◆ Problem requirements
Print this span of the material below exactly: the line with "The function of transform property are", the line with "and the Y-axis).", and every line between them, but nothing else.

◆ Task data

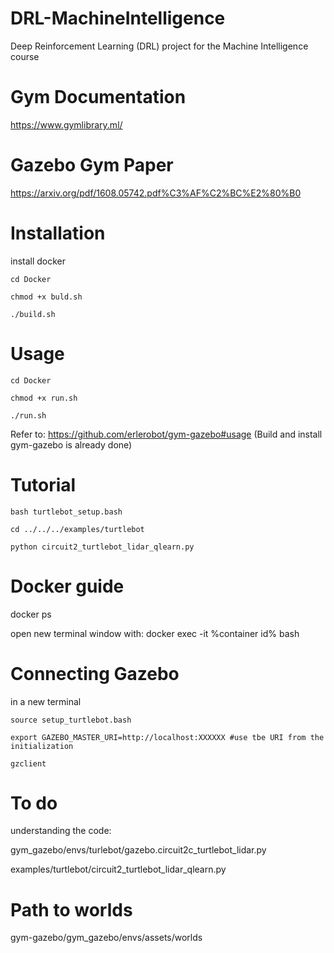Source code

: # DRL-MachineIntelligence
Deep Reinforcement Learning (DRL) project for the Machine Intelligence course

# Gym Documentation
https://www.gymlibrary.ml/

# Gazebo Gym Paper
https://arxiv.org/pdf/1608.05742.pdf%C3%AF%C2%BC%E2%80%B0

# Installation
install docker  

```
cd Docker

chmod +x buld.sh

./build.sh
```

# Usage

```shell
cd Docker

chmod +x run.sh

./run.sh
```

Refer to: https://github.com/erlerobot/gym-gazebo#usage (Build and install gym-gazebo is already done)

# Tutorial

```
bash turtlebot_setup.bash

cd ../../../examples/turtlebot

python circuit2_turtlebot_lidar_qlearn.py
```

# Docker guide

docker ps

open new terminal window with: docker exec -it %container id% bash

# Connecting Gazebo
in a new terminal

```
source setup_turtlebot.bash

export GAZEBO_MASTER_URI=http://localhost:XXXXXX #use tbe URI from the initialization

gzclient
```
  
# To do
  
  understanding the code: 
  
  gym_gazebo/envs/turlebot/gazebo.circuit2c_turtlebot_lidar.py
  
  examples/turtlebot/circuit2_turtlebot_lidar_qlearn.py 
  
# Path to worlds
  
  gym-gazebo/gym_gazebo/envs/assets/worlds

--

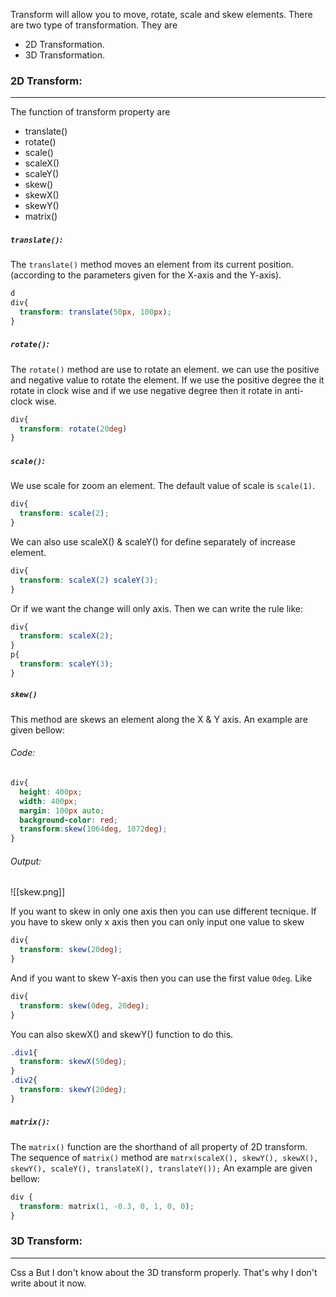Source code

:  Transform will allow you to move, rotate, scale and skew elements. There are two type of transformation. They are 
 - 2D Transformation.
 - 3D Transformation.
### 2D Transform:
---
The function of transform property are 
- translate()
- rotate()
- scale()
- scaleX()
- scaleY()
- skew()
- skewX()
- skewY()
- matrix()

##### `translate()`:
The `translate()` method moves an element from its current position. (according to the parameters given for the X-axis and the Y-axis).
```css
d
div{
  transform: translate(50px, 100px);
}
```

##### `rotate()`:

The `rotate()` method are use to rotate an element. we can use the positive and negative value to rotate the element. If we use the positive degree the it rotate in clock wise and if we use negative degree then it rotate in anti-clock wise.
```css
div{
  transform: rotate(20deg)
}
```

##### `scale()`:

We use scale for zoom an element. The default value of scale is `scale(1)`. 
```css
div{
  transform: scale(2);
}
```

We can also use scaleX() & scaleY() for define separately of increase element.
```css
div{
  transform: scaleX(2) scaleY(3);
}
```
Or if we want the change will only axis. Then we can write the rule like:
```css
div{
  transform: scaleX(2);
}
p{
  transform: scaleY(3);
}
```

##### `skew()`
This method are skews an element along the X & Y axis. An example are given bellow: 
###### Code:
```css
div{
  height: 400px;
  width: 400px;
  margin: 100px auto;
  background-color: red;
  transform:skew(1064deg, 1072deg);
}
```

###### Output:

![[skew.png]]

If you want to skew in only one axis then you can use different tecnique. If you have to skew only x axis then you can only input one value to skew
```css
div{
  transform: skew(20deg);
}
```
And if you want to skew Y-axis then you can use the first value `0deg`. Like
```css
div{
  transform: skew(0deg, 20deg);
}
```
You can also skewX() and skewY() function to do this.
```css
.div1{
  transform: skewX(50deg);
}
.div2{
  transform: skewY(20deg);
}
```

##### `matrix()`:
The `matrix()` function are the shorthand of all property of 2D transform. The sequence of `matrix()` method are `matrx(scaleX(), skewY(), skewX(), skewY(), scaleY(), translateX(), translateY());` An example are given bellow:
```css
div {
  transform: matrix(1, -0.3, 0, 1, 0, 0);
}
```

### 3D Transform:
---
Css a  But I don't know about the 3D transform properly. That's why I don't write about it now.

◆ Exercise result
The function of transform property are 
- translate()
- rotate()
- scale()
- scaleX()
- scaleY()
- skew()
- skewX()
- skewY()
- matrix()

##### `translate()`:
The `translate()` method moves an element from its current position. (according to the parameters given for the X-axis and the Y-axis).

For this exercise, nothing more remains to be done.